Featured Fish: Fish Eggs!

Crested Blenny Egg

This photo of a Crested Blenny egg was taken by our Bedford, NH, Lab staff. Blenny eggs have sticky discs for attaching to the seafloor. The almost human-like expression on the Crested Blenny egg is captivating—to say the least!

It feels like just a few months ago everyone was talking about eggs—chicken eggs, that is—due to the rising prices at grocery stores. But here in the Bedford Ichthyoplankton Lab, all we talk about are fish eggs! Fish eggs come in a fabulously weird array of shapes and sizes, so for this Featured Fish we thought we’d take you on a fun foray into some of our favorite fish eggs!

So what's fun about fish eggs? Well, when you picture bird eggs, you probably picture the chicken egg; and when you think about fish eggs, you probably picture caviar (sturgeon) or sushi (tobiko, masago, ikura). All bird eggs follow a basic plan that’s perfect for the universal habitat of bird eggs (being under a parent bird!). But fish eggs aren’t incubated like bird eggs: Fish have a host of different strategies for spawning, so they don’t all have to follow the same plan. Some fish eggs drift in the water column, some are designed to be demersal (sit on the bottom substrate), some attach to objects, some attach to each other in gelatinous egg masses, and some are hatched in nests or brooded in a pouch or even their parent’s mouths! There are round eggs, oval eggs, eggs with flat sides, and some even have “hairs” or “spikes”! Some fish eggs have strange textures, some have oil to help them float, some are sticky, and some are smooth! The only rule most fish eggs play by is that they need to be in water—and some eggs bend that rule too!
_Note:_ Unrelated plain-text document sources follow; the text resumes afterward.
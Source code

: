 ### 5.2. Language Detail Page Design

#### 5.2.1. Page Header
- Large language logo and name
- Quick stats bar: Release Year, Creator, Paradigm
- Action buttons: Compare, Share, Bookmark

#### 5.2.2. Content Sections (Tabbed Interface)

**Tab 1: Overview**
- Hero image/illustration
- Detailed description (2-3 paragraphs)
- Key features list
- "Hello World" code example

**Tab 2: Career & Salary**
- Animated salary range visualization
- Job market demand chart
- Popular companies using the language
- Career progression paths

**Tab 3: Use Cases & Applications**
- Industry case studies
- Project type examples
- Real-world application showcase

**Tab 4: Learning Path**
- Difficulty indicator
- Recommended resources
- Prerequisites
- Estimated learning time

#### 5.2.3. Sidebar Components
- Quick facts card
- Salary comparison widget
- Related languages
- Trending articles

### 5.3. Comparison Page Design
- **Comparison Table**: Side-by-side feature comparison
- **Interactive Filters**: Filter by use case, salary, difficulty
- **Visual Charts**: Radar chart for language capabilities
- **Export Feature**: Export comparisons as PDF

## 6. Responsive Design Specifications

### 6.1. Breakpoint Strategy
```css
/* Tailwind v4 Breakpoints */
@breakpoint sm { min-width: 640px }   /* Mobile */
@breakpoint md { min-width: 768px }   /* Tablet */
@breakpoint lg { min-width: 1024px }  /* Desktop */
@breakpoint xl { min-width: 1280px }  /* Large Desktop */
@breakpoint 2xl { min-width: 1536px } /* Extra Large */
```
Here are a few of our favorite fish eggs that we encounter in the lab:

Hogchoker eggs
Round eggs are fairly common and we appreciate a nice, basic egg like these Hogchoker eggs (a type of flatfish), which are filled with tiny droplets of oil.
StripedAnchovy egg
It’s not all about the round eggs though; we also enjoy other shapes, like the almost rice-like Striped Anchovy.
misshapen Winter Flounder egg
The misshapen Winter Flounder, which has a leathery texture, is also one of our favorites.
Sculpin eggs
Eggs laid in masses (like these bottom-dwelling Sculpin eggs) can have flat, disc-like surfaces where the eggs are attached to each other.
flying fish egg
There are also eggs with hair-like filaments all over, like this flying fish egg. Some flying fish species lay their eggs on objects floating on the ocean surface (like seaweed) and these filaments are perfect for anchoring them to flotsam.

This is just a tiny snapshot of the egg-citing array of fish eggs we’ve seen in the Ichthyoplankton lab! It was hard to pick just a few when there were so many egg-cellent options, but we hope you have enjoyed learning about them!